Le lendemain, quand je suis arrivé au village, j’ai trouvé Luizinho déjà là. Né dans l’intérieur de la Paraíba, il était venu travaillé à Rio à la recherche d’une vie meilleure. Puis il avait fait venir sa femme et ils avaient eu deux enfants. Il m’a présenté son petit-fils et quand il a commencé à me raconter que Davi avait été trafiquant, j’en serais tombé sur le cul si je n’avais pas été assis. Luizinho était arrivé à Rio, avait fait tous les petits boulots possibles, faute d’avoir pu étudier, avait travaillé dur et s’était installé sur une des collines du complexe, où étaient nés et avaient grandi ses enfants. De consommateur de drogues, Davi était monté dans la hiérarchie jusqu’à devenir le numéro deux du gang et gérant d’un point de vente clandestin.
Luizinho faisant déjà partie de l’Église et sa femme étant malade, ils ont décidé de tout faire pour sauver Davi, ils sont allés prier et ont demandé à Dieu qu’il change de vie. Mais Davi n’a rien voulu savoir et c’est seulement quand ils ont déménagé du complexe pour une autre favela et qu’ils ont continué à prier, qu’ils ont réussi à le décider à venir à l’église, difficilement, si difficilement que sa femme ne l’a pas supporté et a fini par mourir. Luizinho avait alors pensé que son fils péterait les plombs et tirerait dans le tas, mais, non, Davi lui a simplement demandé de l’aider à partir. Luizinho a décidé de l’envoyer dans la Paraíba, ils ont acheté un billet pour Vitória car de là un pasteur capixaba lui trouverait une place dans une voiture qui partirait pour João Pessoa. Finalement ce pasteur est entré dans sa vie, le voyage en voiture ne s’est jamais présenté, Davi a d’abord accepté de nettoyer l’église, si bien que le pasteur a décidé de lui donner un coup de main et lui a payé un cours pour devenir coiffeur. Ça s’est bien passé et il a commencé à couper les cheveux gratis à l’église jusqu’au jour où il a été invité par Alberto, le gérant du salon Da Silva, à travailler pour lui, cela faisait maintenant plus de dix ans.

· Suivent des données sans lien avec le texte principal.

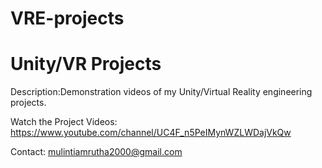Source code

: # VRE-projects
# Unity/VR Projects

Description:Demonstration videos of my Unity/Virtual Reality engineering projects.

Watch the Project Videos: https://www.youtube.com/channel/UC4F_n5PeIMynWZLWDajVkQw

Contact: mulintiamrutha2000@gmail.com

Davi s’est marié, a eu un fils, s’est acheté une maison à Cariacica et une voiture, avec laquelle il est déjà venu à Rio, avec sa famille. Quant à moi qui ai connu Davi avant de rencontrer son père, comment aurais-je pu imaginer que ce garçon si tranquille, si simple et bien élevé avait été un trafiquant, peut-être un assassin ? Mais Luizinho m’a garanti qu’il n’avait jamais tué personne.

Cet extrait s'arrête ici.